We need a politician who can talk to us as adults. Obama seems to fit the bill.

* Stevenson, as governor of Illinois, vetoed a bill intended to punish cat owners who let their pets wander off the property, writing, “I cannot agree that it should be the declared public policy of Illinois that a cat visiting a neighbor’s yard or crossing the highways is a public nuisance. It is in the nature of cats to do a certain amount of unescorted roaming. Many live with their owners in apartments or other restricted premises, and I doubt if we want to make their every brief foray an opportunity for a small game hunt by zealous citizens—with traps or otherwise. I am afraid this Bill could only create discord, recrimination and enmity.
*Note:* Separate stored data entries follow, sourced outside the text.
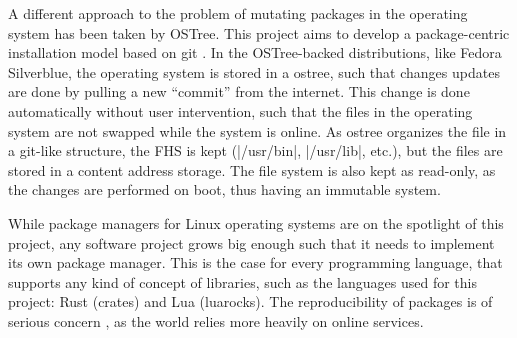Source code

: A different approach to the problem of mutating packages in
the operating system has been taken by OSTree. This project
aims to develop a package-centric installation model based
on git \cite{waltersFutureContinuousIntegration2013} . In
the OSTree-backed distributions, like Fedora Silverblue, the
operating system is stored in a ostree, such that changes
updates are done by pulling a new ``commit'' from the
internet. This change is done automatically without user
intervention, such that the files in the operating system
are not swapped while the system is online. As ostree
organizes the file in a git-like structure, the \ac{FHS} is
kept (|/usr/bin|, |/usr/lib|, etc.), but the files are stored
in a content address storage. The file system is also kept
as read-only, as the changes are performed on boot, thus
having an immutable system.

While package managers for Linux operating systems are on
the spotlight of this project, any software project grows
big enough such that it needs to implement its own package
manager. This is the case for every programming language,
that supports any kind of concept of libraries, such as the
languages used for this project: Rust (crates) and Lua
(luarocks). The reproducibility of packages is of serious
concern \cite{goswamiInvestigatingReproducibilityNPM2020}, as the world relies more heavily on online
services.
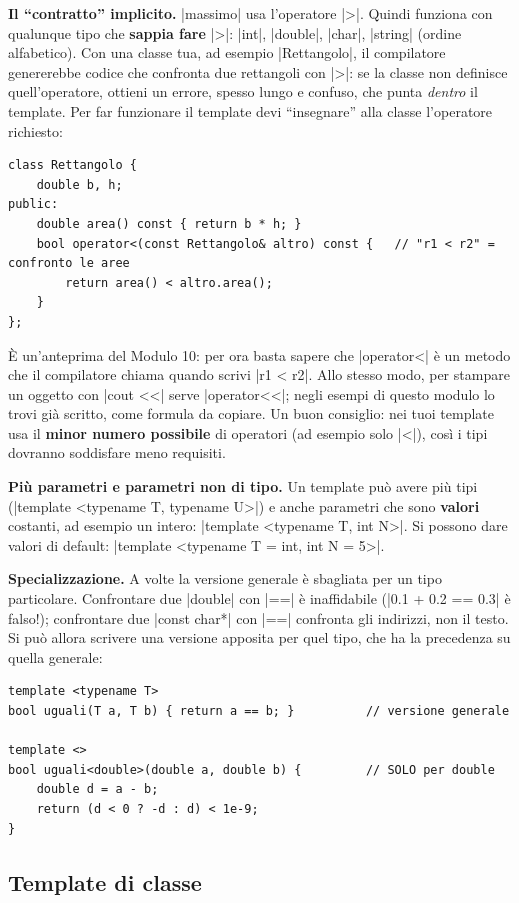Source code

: \textbf{Il ``contratto'' implicito.} \cc|massimo| usa l'operatore \cc|>|. Quindi
funziona con qualunque tipo che \textbf{sappia fare} \cc|>|: \cc|int|, \cc|double|,
\cc|char|, \cc|string| (ordine alfabetico). Con una classe tua, ad esempio
\cc|Rettangolo|, il compilatore genererebbe codice che confronta due rettangoli
con \cc|>|: se la classe non definisce quell'operatore, ottieni un errore, spesso
lungo e confuso, che punta \emph{dentro} il template. Per far funzionare il
template devi ``insegnare'' alla classe l'operatore richiesto:
\begin{lstlisting}
class Rettangolo {
    double b, h;
public:
    double area() const { return b * h; }
    bool operator<(const Rettangolo& altro) const {   // "r1 < r2" = confronto le aree
        return area() < altro.area();
    }
};
\end{lstlisting}
È un'anteprima del Modulo 10: per ora basta sapere che \cc|operator<| è un metodo
che il compilatore chiama quando scrivi \cc|r1 < r2|. Allo stesso modo, per
stampare un oggetto con \cc|cout <<| serve \cc|operator<<|; negli esempi di questo
modulo lo trovi già scritto, come formula da copiare. Un buon consiglio: nei tuoi
template usa il \textbf{minor numero possibile} di operatori (ad esempio solo
\cc|<|), così i tipi dovranno soddisfare meno requisiti.

\textbf{Più parametri e parametri non di tipo.} Un template può avere più tipi
(\cc|template <typename T, typename U>|) e anche parametri che sono
\textbf{valori} costanti, ad esempio un intero:
\cc|template <typename T, int N>|. Si possono dare valori di default:
\cc|template <typename T = int, int N = 5>|.

\textbf{Specializzazione.} A volte la versione generale è sbagliata per un tipo
particolare. Confrontare due \cc|double| con \cc|==| è inaffidabile
(\cc|0.1 + 0.2 == 0.3| è falso!); confrontare due \cc|const char*| con \cc|==|
confronta gli indirizzi, non il testo. Si può allora scrivere una versione
apposita per quel tipo, che ha la precedenza su quella generale:
\begin{lstlisting}
template <typename T>
bool uguali(T a, T b) { return a == b; }          // versione generale

template <>
bool uguali<double>(double a, double b) {         // SOLO per double
    double d = a - b;
    return (d < 0 ? -d : d) < 1e-9;
}
\end{lstlisting}

\subsection*{Template di classe}

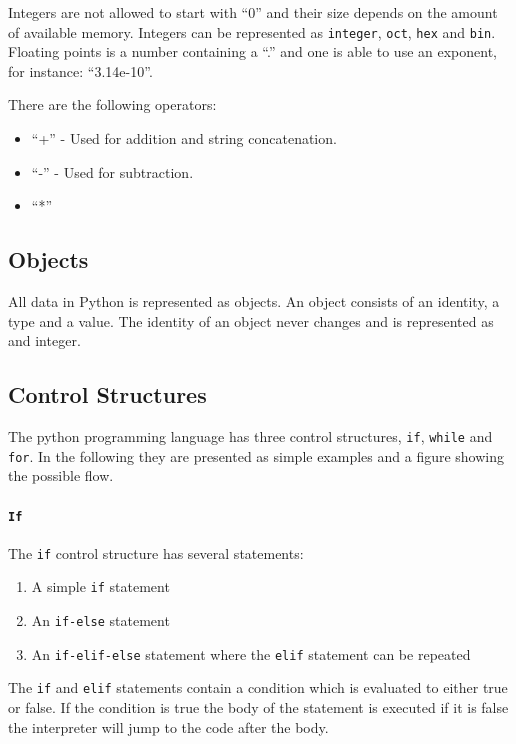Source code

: Integers are not allowed to start with ``0'' and their size depends on the amount of available memory.
Integers can be represented as \texttt{integer}, \texttt{oct}, \texttt{hex} and \texttt{bin}.
Floating points is a number containing a ``.'' and one is able to use an exponent, for instance: ``3.14e-10''.

There are the following operators:
\begin{itemize}
\item ``+'' - Used for addition and string concatenation.
\item ``-'' - Used for subtraction.
\item ``*'' 
\end{itemize}

\subsection{Objects}
All data in Python is represented as objects.
An object consists of an identity, a type and a value.
The identity of an object never changes and is represented as and integer.

\subsection{Control Structures}\label{python:control_structures}
The python programming language has three control structures, \texttt{if}, \texttt{while} and \texttt{for}.
In the following they are presented as simple examples and a figure showing the possible flow.

\paragraph{\texttt{If}}
The \texttt{if} control structure has several statements:
\begin{enumerate}
\item A simple \texttt{if} statement
\item An \texttt{if-else} statement
\item An \texttt{if-elif-else} statement where the \texttt{elif} statement can be repeated
\end{enumerate}
The \texttt{if} and \texttt{elif} statements contain a condition which is evaluated to either true or false.
If the condition is true the body of the statement is executed if it is false the interpreter will jump to the code after the body.

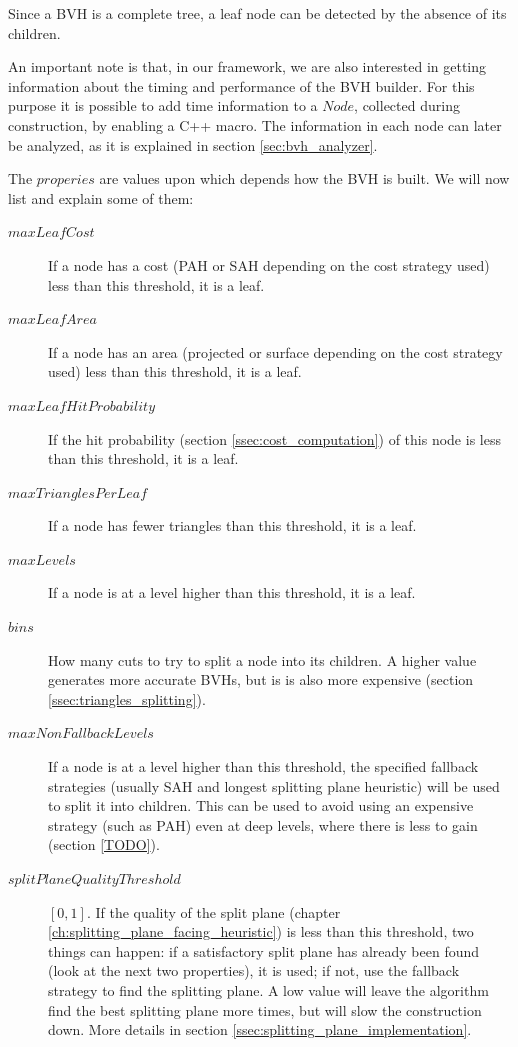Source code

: \documentclass{PoliMi_MasterThesis}
\begin{document}
Since a BVH is a complete tree, a leaf node can be detected by the absence of its children.

An important note is that, in our framework, we are also interested in getting information about the timing and performance of the BVH builder. For this purpose it is possible to add time information to a $Node$, collected during construction, by enabling a C++ macro. The information in each node can later be analyzed, as it is explained in section \ref{sec:bvh_analyzer}.

The $properies$ are values upon which depends how the BVH is built. We will now list and explain some of them:
\begin{description} 
	\item[\boldmath$maxLeafCost$] If a node has a cost (PAH or SAH depending on the cost strategy used) less than this threshold, it is a leaf.
	\item[\boldmath$maxLeafArea$] If a node has an area (projected or surface depending on the cost strategy used) less than this threshold, it is a leaf.
	\item[\boldmath$maxLeafHitProbability$] If the hit probability (section \ref{ssec:cost_computation}) of this node is less than this threshold, it is a leaf.
	\item[\boldmath$maxTrianglesPerLeaf$] If a node has fewer triangles than this threshold, it is a leaf.
	\item[\boldmath$maxLevels$] If a node is at a level higher than this threshold, it is a leaf.
	\item[\boldmath$bins$] How many cuts to try to split a node into its children. A higher value generates more accurate BVHs, but is is also more expensive (section \ref{ssec:triangles_splitting}).
	\item[\boldmath$maxNonFallbackLevels$] If a node is at a level higher than this threshold, the specified fallback strategies (usually SAH and longest splitting plane heuristic) will be used to split it into children. This can be used to avoid using an expensive strategy (such as PAH) even at deep levels, where there is less to gain (section \ref{TODO}).
	\item[\boldmath$splitPlaneQualityThreshold$] $[0, 1]$. If the quality of the split plane (chapter \ref{ch:splitting_plane_facing_heuristic}) is less than this threshold, two things can happen: if a satisfactory split plane has already been found (look at the next two properties), it is used; if not, use the fallback strategy to find the splitting plane. A low value will leave the algorithm find the best splitting plane more times, but will slow the construction down. More details in section \ref{ssec:splitting_plane_implementation}.

\end{description}
\end{document}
Also consider the owner’s dilemma: To escort a cat abroad on a leash is against the nature of the cat, and to permit it to venture forth for exercise unattended into a night of new dangers is against the nature of the owner. Moreover, cats perform useful service, particularly in rural areas, in combating rodents—work they necessarily perform alone and without regard for property lines.
“We are all interested in protecting certain varieties of birds. That cats destroy some birds, I well know, but I believe this legislation would further but little the worthy cause to which its proponents give such unselfish effort. The problem of cat versus bird is as old as time. If we attempt to resolve it by legislation who knows but what we may be called upon to take sides as well in the age old problems of dog versus cat, bird versus bird, or even bird versus worm. In my opinion, the State of Illinois and its local governing bodies already have enough to do without trying to control feline delinquency.”